Ernst Christian Kapp (15 October 1808 – 30 January 1896) was a German-American philosopher of technology and geographer, and a follower of Carl Ritter.
He was prosecuted for sedition in the late 1840s for publishing a small article entitled 'Der konstituierte Despotismus und die konstitutionelle Freiheit' (1849) and was subsequently forced to leave Germany. He then emigrated to the German pioneer settlements of central Texas where he worked as a farmer, geographer and inventor.
He was one of the early German Free Thinkers in Sisterdale, Texas.[1] In 1853, he was elected[2] the President of the Freethinker abolitionist organization Die Freie Verein[3] (The Free Society), which called for a meeting of abolitionist German Texans [4] in conjunction with 14 May 1854 Staats-Saengerfest (State Singing Festival) in San Antonio, Texas. The convention adopted a political, social and religious platform,[5] including:
1) Equal pay for equal work; 2) Direct election of the President of the United States; 3) Abolition of capital punishment; 4) Slavery is an evil, the abolition of which is a requirement of democratic principles...; 5) Free schools – including universities – supported by the state, without religious influence; and 6) Total separation of church and state.
After the Civil War he left the US for a visit to Germany, but fell ill during the voyage.
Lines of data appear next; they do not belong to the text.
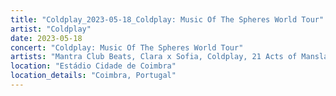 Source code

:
 ```yaml
---
title: "Coldplay_2023-05-18_Coldplay: Music Of The Spheres World Tour"
artist: "Coldplay"
date: 2023-05-18
concert: "Coldplay: Music Of The Spheres World Tour"
artists: "Mantra Club Beats, Clara x Sofia, Coldplay, 21 Acts of Manslaughter	Grindcore	United States, Buckshot, ABBA, CHVRCHES, 9 Foot Super SoldierCrossoverHardcore, 12 Gauge Rampage, 324	Grindcore	Japan"
location: "Estádio Cidade de Coimbra"
location_details: "Coimbra, Portugal"
---
```

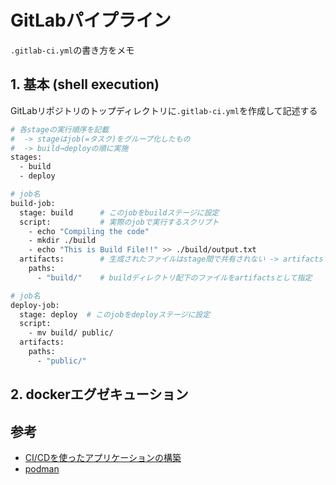 # GitLabパイプライン
`.gitlab-ci.yml`の書き方をメモ

## 1. 基本 (shell execution)
GitLabリポジトリのトップディレクトリに`.gitlab-ci.yml`を作成して記述する

```bash
# 各stageの実行順序を記載
#  -> stageはjob(=タスク)をグループ化したもの
#  -> build→deployの順に実施
stages:
  - build
  - deploy

# job名
build-job:
  stage: build      # このjobをbuildステージに設定
  script:           # 実際のjobで実行するスクリプト
    - echo "Compiling the code"
    - mkdir ./build
    - echo "This is Build File!!" >> ./build/output.txt
  artifacts:        # 生成されたファイルはstage間で共有されない -> artifactsで指定されたファイルは共有できる
    paths:
      - "build/"    # buildディレクトリ配下のファイルをartifactsとして指定

# job名
deploy-job:
  stage: deploy  # このjobをdeployステージに設定
  script:
    - mv build/ public/
  artifacts:
    paths:
      - "public/"


```

## 2. dockerエグゼキューション



## 参考
- [CI/CDを使ったアプリケーションの構築](https://gitlab-docs.creationline.com/ee/topics/build_your_application.html)
- [podman](https://gitlab-docs.creationline.com/runner/executors/docker.html#podman%E3%82%92%E4%BD%BF%E3%81%A3%E3%81%A6docker%E3%82%B3%E3%83%9E%E3%83%B3%E3%83%89%E3%82%92%E5%AE%9F%E8%A1%8C%E3%81%97%E3%81%BE%E3%81%99) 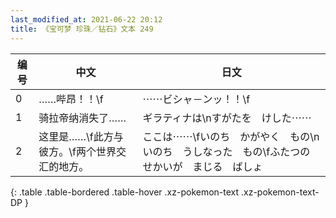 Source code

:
 ```yaml
---
last_modified_at: 2021-06-22 20:12
title: 《宝可梦 珍珠／钻石》文本 249
---
```

| 编号 | 中文 | 日文 |
| ---- | ---- | ---- |
| 0 | ……哔昂！！\f | ⋯⋯ビシャ－ンッ！！\f |
| 1 | 骑拉帝纳消失了…… | ギラティナは\nすがたを　けした⋯⋯ |
| 2 | 这里是……\f此方与彼方。\f两个世界交汇的地方。 | ここは⋯⋯\fいのち　かがやく　もの\nいのち　うしなった　もの\fふたつの　せかいが　まじる　ばしょ |
{: .table .table-bordered .table-hover .xz-pokemon-text .xz-pokemon-text-DP } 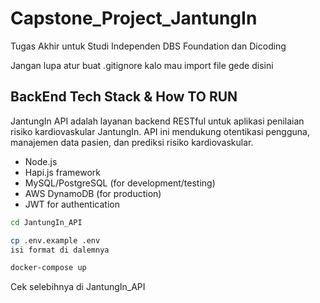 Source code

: # Capstone_Project_JantungIn

Tugas Akhir untuk Studi Independen DBS Foundation dan Dicoding

Jangan lupa atur buat .gitignore kalo mau import file gede disini

## BackEnd Tech Stack & How TO RUN

JantungIn API adalah layanan backend RESTful untuk aplikasi penilaian risiko kardiovaskular JantungIn. API ini mendukung otentikasi pengguna, manajemen data pasien, dan prediksi risiko kardiovaskular.

- Node.js
- Hapi.js framework
- MySQL/PostgreSQL (for development/testing)
- AWS DynamoDB (for production)
- JWT for authentication

```bash
cd JantungIn_API
```

```bash
cp .env.example .env
isi format di dalemnya
```

```bash
docker-compose up
```

Cek selebihnya di JantungIn_API
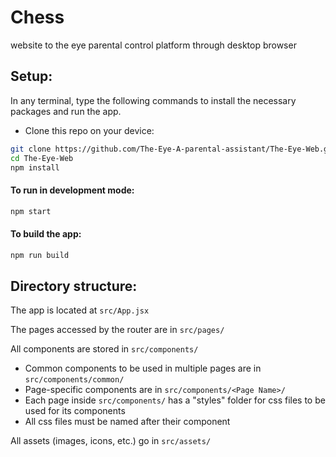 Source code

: # Chess

website to the eye parental control platform through desktop browser

## Setup:

In any terminal, type the following commands to install the necessary packages and run the app.

- Clone this repo on your device:

```bash
git clone https://github.com/The-Eye-A-parental-assistant/The-Eye-Web.git
cd The-Eye-Web
npm install
```

#### To run in development mode:

```bash
npm start
```

#### To build the app:

```bash
npm run build
```

## Directory structure:

The app is located at `src/App.jsx`

The pages accessed by the router are in `src/pages/`

All components are stored in `src/components/`

- Common components to be used in multiple pages are in `src/components/common/`
- Page-specific components are in `src/components/<Page Name>/`
- Each page inside `src/components/` has a "styles" folder for css files to be used for its components
- All css files must be named after their component

All assets (images, icons, etc.) go in `src/assets/`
Urged by his physician not to risk the return trip at his age, he re-entered the academic world.[6]
Reflecting on his frontier experience, Kapp wrote "Grundlinien einer Philosophie der Technik" (Elements of a Philosophy of Technology) (1877). This work, among many other things, formulates a philosophy of technology in which tools and weapons are identified as different forms of 'organ projections', although this idea may have been loosely covered as early as Aristotle. Furthermore, in chapters 12 & 13, it notably analyses language and the state as extensions of mental life, long before such ideas were popularised by Marshall McLuhan.